Rabat – As tension mounted in Catalonia after a local independence referendum received a crackdown from Madrid, Morocco expressed its official support of Spain’s Unity. Some have connected the kingdom’s stance to the conflict in the Western Sahara, but one political analyst has a different explanation.
For decades, Morocco and Spain have been at odds over the kingdom’s dispute with the separatist Polisario Front. Madrid has long held a position that was regarded by Moroccans as hostile to what they see as the kingdom’s territorial integrity.
For some, the Spanish hostility had roots in the rich history of conflict between the sides, including over Spain’s continuous “occupation” of lands Moroccans believe are theirs, such as the enclaves of Ceuta and Melilla and the Chafarinas Islands.

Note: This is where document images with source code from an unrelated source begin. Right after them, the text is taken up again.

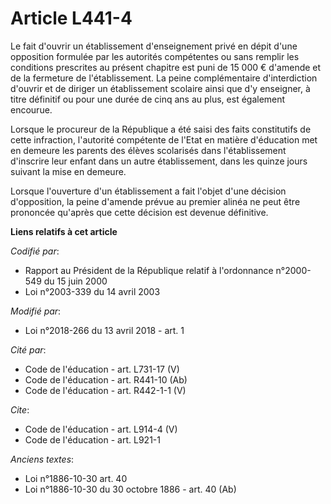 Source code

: # Article L441-4

Le fait d'ouvrir un établissement d'enseignement privé en dépit d'une opposition formulée par les autorités compétentes ou
sans remplir les conditions prescrites au présent chapitre est puni de 15 000 € d'amende et de la fermeture de
l'établissement. La peine complémentaire d'interdiction d'ouvrir et de diriger un établissement scolaire ainsi que d'y
enseigner, à titre définitif ou pour une durée de cinq ans au plus, est également encourue.

Lorsque le procureur de la République a été saisi des faits constitutifs de cette infraction, l'autorité compétente de l'Etat
en matière d'éducation met en demeure les parents des élèves scolarisés dans l'établissement d'inscrire leur enfant dans un
autre établissement, dans les quinze jours suivant la mise en demeure.

Lorsque l'ouverture d'un établissement a fait l'objet d'une décision d'opposition, la peine d'amende prévue au premier alinéa
ne peut être prononcée qu'après que cette décision est devenue définitive.

**Liens relatifs à cet article**

_Codifié par_:

  - Rapport au Président de la République relatif à l'ordonnance n°2000-549 du 15 juin 2000
  - Loi n°2003-339 du 14 avril 2003

_Modifié par_:

  - Loi n°2018-266 du 13 avril 2018 - art. 1

_Cité par_:

  - Code de l'éducation - art. L731-17 (V)
  - Code de l'éducation - art. R441-10 (Ab)
  - Code de l'éducation - art. R442-1-1 (V)

_Cite_:

  - Code de l'éducation - art. L914-4 (V)
  - Code de l'éducation - art. L921-1

_Anciens textes_:

  - Loi n°1886-10-30 art. 40
  - Loi n°1886-10-30 du 30 octobre 1886 - art. 40 (Ab)
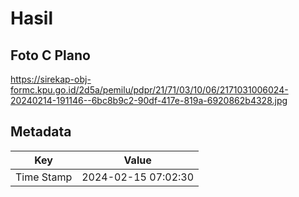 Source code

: # Hasil

## Foto C Plano

https://sirekap-obj-formc.kpu.go.id/2d5a/pemilu/pdpr/21/71/03/10/06/2171031006024-20240214-191146--6bc8b9c2-90df-417e-819a-6920862b4328.jpg


## Metadata

| Key        | Value               |
| ---------- | ------------------- |
| Time Stamp | 2024-02-15 07:02:30 |



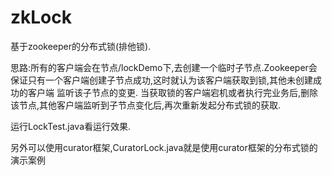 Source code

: # zkLock
基于zookeeper的分布式锁(排他锁).

思路:所有的客户端会在节点/lockDemo下,去创建一个临时子节点.Zookeeper会保证只有一个客户端创建子节点成功,这时就认为该客户端获取到锁,其他未创建成功的客户端
监听该子节点的变更. 当获取锁的客户端宕机或者执行完业务后,删除该节点,其他客户端监听到子节点变化后,再次重新发起分布式锁的获取.

运行LockTest.java看运行效果.


另外可以使用curator框架,CuratorLock.java就是使用curator框架的分布式锁的演示案例
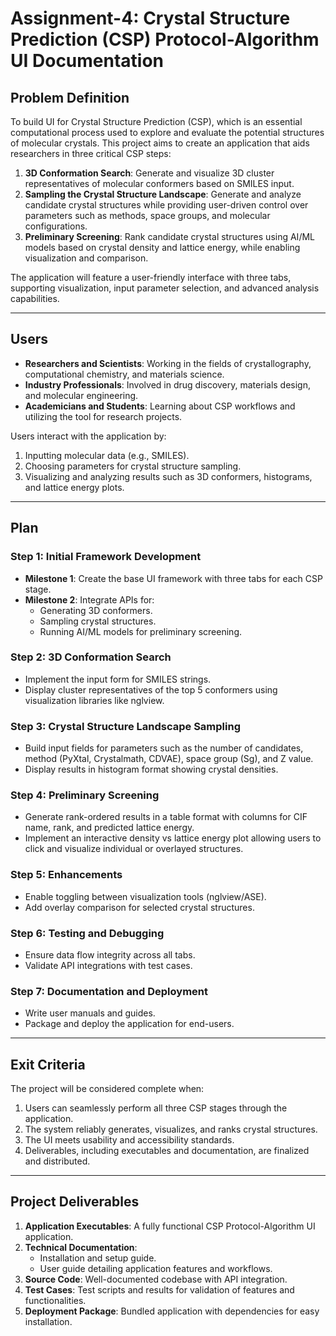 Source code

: # Assignment-4: Crystal Structure Prediction (CSP) Protocol-Algorithm UI Documentation

## **Problem Definition**
To build UI for Crystal Structure Prediction (CSP), which is an essential computational process used to explore and evaluate the potential structures of molecular crystals. This project aims to create an application that aids researchers in three critical CSP steps:

1. **3D Conformation Search**: Generate and visualize 3D cluster representatives of molecular conformers based on SMILES input.
2. **Sampling the Crystal Structure Landscape**: Generate and analyze candidate crystal structures while providing user-driven control over parameters such as methods, space groups, and molecular configurations.
3. **Preliminary Screening**: Rank candidate crystal structures using AI/ML models based on crystal density and lattice energy, while enabling visualization and comparison.

The application will feature a user-friendly interface with three tabs, supporting visualization, input parameter selection, and advanced analysis capabilities.

---

## **Users**
- **Researchers and Scientists**: Working in the fields of crystallography, computational chemistry, and materials science.
- **Industry Professionals**: Involved in drug discovery, materials design, and molecular engineering.
- **Academicians and Students**: Learning about CSP workflows and utilizing the tool for research projects.

Users interact with the application by:
1. Inputting molecular data (e.g., SMILES).
2. Choosing parameters for crystal structure sampling.
3. Visualizing and analyzing results such as 3D conformers, histograms, and lattice energy plots.

---

## **Plan**

### **Step 1: Initial Framework Development**
- **Milestone 1**: Create the base UI framework with three tabs for each CSP stage.
- **Milestone 2**: Integrate APIs for:
  - Generating 3D conformers.
  - Sampling crystal structures.
  - Running AI/ML models for preliminary screening.

### **Step 2: 3D Conformation Search**
- Implement the input form for SMILES strings.
- Display cluster representatives of the top 5 conformers using visualization libraries like nglview.

### **Step 3: Crystal Structure Landscape Sampling**
- Build input fields for parameters such as the number of candidates, method (PyXtal, Crystalmath, CDVAE), space group (Sg), and Z value.
- Display results in histogram format showing crystal densities.

### **Step 4: Preliminary Screening**
- Generate rank-ordered results in a table format with columns for CIF name, rank, and predicted lattice energy.
- Implement an interactive density vs lattice energy plot allowing users to click and visualize individual or overlayed structures.

### **Step 5: Enhancements**
- Enable toggling between visualization tools (nglview/ASE).
- Add overlay comparison for selected crystal structures.

### **Step 6: Testing and Debugging**
- Ensure data flow integrity across all tabs.
- Validate API integrations with test cases.

### **Step 7: Documentation and Deployment**
- Write user manuals and guides.
- Package and deploy the application for end-users.

---

## **Exit Criteria**
The project will be considered complete when:

1. Users can seamlessly perform all three CSP stages through the application.
2. The system reliably generates, visualizes, and ranks crystal structures.
3. The UI meets usability and accessibility standards.
4. Deliverables, including executables and documentation, are finalized and distributed.

---

## **Project Deliverables**

1. **Application Executables**: A fully functional CSP Protocol-Algorithm UI application.
2. **Technical Documentation**:
   - Installation and setup guide.
   - User guide detailing application features and workflows.
3. **Source Code**: Well-documented codebase with API integration.
4. **Test Cases**: Test scripts and results for validation of features and functionalities.
5. **Deployment Package**: Bundled application with dependencies for easy installation.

According to this reading, Madrid tried to divert Morocco’s attention from those lands and keep the kingdom focused on Western Sahara by providing support for the separatist Polisario Front.
In the 1970’s Spain also reportedly encouraged Mauritania to claim parts of Western Sahara and supported Algeria to be an active player in the conflict, according to a document released by Wikileaks.
In Spain, Polisario has a sizeable following among Sahrawi students, activists, and politicians. Some Polisario’s leading members hold Spanish nationality, including Khadijetou Ould El Mokhtar Sidhmed, an organization representative recently deported from Peru.
The Iberian kingdom is also home to several local pro-Polisario NGOs.
Things started to change however when the Socialists came to power in Spain in 2004. Economic considerations, especially after the 2008 international crisis, and Spain’s increasing reliance on its partnership with Morocco to fight terrorism and counter unwanted immigration were also key factors behind Spain’s change of position regarding the issue.
In contrast with its standpoints in the past, Madrid declares today that is in favor of a “lasting” and “mutually agreed-upon” solution to the conflict, and that is keen to preserve the strong relations with Morocco.
But was the Western Sahara dispute the reason Mustapha El Khalfi said late September that the kingdom backed Spain in its rejection of the Catalan referendum?
Samir Bennis, Morocco World News’s senior analyst, says that Morocco’s pro-unity stance and its own territorial dispute are unrelated.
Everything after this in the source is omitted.